I have a different perspective of this show now that I'm an adult, and to be honest, it's no longer my favorite. Yes, it's a concept that makes for entertaining television, but just like most reality programs, it's actually quite stupid. I tried to binge this, but after two or three episodes, I found myself bored from the repetition, and quite annoyed from witnessing so much dysfunction. It gets tiring listening to kids tell adults to shut up, f off, mind their business, etc. I personally never understood why some people live with their child causing turmoil in the house. Going to stay with strangers wasn't a solution. Work should've been done to straighten them out that didn't involve other people, unless they were professionals. Otherwise, it's no one else's responsibility to teach your son or daughter life skills. I'm all for helping wayward teens, but there's no way I would let them stay in my home. If you curse and scream at your own parents, why would I want you in my living space? And every time they stay with the family they're not related to, they leave completely transformed, which makes me wonder if this show was staged. Only until they read a letter from their parents while they're staying with the "strict" family do they realize how narcissistic and horrible they've been acting, and they make a promise to change. Every single episode follows that pattern. It comes off as fake. Also, at the beginning, I got the impression that the parent and teen do a reenactment of their arguments. I do think a few of them were documented in real time, but many of their fights look like performances from incredibly amateurish actors.

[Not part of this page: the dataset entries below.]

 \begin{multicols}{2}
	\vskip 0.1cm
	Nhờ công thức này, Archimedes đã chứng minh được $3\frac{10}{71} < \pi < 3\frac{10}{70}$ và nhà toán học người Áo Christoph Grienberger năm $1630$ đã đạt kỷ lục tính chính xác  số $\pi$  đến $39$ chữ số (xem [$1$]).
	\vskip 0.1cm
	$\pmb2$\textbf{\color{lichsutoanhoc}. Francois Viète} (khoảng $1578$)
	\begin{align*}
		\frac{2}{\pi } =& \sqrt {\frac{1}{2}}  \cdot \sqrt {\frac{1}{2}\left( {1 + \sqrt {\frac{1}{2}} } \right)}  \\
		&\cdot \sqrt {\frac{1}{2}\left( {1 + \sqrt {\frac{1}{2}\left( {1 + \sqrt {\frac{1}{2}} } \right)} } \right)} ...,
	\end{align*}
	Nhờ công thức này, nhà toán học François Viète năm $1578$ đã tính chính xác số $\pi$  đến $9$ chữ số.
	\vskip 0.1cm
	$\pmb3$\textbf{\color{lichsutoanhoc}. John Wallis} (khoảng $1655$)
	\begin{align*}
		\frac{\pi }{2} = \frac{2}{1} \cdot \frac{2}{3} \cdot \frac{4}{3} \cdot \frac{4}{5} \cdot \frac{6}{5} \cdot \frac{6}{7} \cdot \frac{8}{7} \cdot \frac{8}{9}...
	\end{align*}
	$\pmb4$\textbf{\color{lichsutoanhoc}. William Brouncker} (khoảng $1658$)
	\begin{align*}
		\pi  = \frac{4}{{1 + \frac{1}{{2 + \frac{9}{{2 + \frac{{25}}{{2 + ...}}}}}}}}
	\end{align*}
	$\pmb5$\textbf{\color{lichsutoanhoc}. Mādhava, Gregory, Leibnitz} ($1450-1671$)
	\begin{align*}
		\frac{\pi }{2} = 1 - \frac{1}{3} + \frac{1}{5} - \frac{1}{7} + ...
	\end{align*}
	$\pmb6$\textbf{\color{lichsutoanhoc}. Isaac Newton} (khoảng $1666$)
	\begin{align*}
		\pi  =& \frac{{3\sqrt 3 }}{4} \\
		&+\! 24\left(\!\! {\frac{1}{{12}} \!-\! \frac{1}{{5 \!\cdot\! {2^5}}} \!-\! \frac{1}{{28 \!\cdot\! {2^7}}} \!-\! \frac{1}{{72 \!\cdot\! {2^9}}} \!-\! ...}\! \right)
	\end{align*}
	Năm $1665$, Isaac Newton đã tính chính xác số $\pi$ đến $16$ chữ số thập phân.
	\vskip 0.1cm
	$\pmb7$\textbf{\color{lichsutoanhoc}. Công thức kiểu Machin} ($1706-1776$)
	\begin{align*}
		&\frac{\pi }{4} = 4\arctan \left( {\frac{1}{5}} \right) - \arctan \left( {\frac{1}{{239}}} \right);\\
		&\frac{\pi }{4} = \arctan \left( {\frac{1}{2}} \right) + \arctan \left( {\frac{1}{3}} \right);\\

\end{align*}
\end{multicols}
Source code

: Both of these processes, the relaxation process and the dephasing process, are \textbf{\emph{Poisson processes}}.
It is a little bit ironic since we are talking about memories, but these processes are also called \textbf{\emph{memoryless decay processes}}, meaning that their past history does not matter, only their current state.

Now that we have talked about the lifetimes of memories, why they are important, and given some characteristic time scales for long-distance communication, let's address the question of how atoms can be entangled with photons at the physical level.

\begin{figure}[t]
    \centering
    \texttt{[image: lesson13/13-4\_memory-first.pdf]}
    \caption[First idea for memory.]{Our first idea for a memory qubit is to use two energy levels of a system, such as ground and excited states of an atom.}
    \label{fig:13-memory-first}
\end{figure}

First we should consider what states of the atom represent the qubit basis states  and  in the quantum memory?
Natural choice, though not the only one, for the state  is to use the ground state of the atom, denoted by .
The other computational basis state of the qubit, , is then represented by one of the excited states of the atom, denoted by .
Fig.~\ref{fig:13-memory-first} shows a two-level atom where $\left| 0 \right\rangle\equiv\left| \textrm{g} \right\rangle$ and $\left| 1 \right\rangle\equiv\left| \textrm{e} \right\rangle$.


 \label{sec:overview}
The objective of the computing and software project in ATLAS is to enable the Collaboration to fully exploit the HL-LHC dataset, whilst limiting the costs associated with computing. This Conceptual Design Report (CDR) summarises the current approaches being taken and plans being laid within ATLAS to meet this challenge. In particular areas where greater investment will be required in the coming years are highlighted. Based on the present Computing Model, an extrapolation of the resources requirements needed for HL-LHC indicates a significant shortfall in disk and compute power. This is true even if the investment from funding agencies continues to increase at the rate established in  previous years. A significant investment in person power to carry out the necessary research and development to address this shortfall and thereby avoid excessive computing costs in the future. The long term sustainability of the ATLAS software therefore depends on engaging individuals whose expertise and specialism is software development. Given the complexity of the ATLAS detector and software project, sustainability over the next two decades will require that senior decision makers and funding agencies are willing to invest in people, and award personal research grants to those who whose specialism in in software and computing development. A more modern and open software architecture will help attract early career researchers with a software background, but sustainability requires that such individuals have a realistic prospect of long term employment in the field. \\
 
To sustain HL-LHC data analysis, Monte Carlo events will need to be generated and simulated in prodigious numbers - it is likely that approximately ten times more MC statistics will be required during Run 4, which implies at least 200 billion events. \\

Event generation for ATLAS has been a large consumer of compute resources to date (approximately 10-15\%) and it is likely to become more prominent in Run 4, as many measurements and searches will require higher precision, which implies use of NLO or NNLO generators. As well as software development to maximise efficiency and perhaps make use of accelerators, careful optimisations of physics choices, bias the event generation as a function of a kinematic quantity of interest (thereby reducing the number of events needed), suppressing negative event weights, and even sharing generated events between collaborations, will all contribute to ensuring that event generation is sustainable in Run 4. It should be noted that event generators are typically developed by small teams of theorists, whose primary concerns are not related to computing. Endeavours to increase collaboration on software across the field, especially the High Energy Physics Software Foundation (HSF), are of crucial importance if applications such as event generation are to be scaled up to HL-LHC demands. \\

This was the only halfway decent thing on MTV at the time, but at the end of the day, it doesn't really teach anything. It's hard to believe this is what goes on (or went on) in the average American household, which makes me skeptical of whether or not it was real, besides the other reasons I mentioned above. I don't know anyone who talked to their parents like these kids, and if they did, they don't have teeth in their mouth. I know conflicts got settled, but it shouldn't have taken teenagers living with people who aren't even their family for them to acknowledge they need to be compliant when they're asked to do chores, and to stop having an attitude in general. This show offers no purpose. All it does is communicate messages to the audience that are self-explanatory. I stopped watching because it wasn't doing anything for my personal growth. There was nothing enriching or interesting. I can find other things to do with my time. Give it a try if you want, but expect it to get boring after a few episodes.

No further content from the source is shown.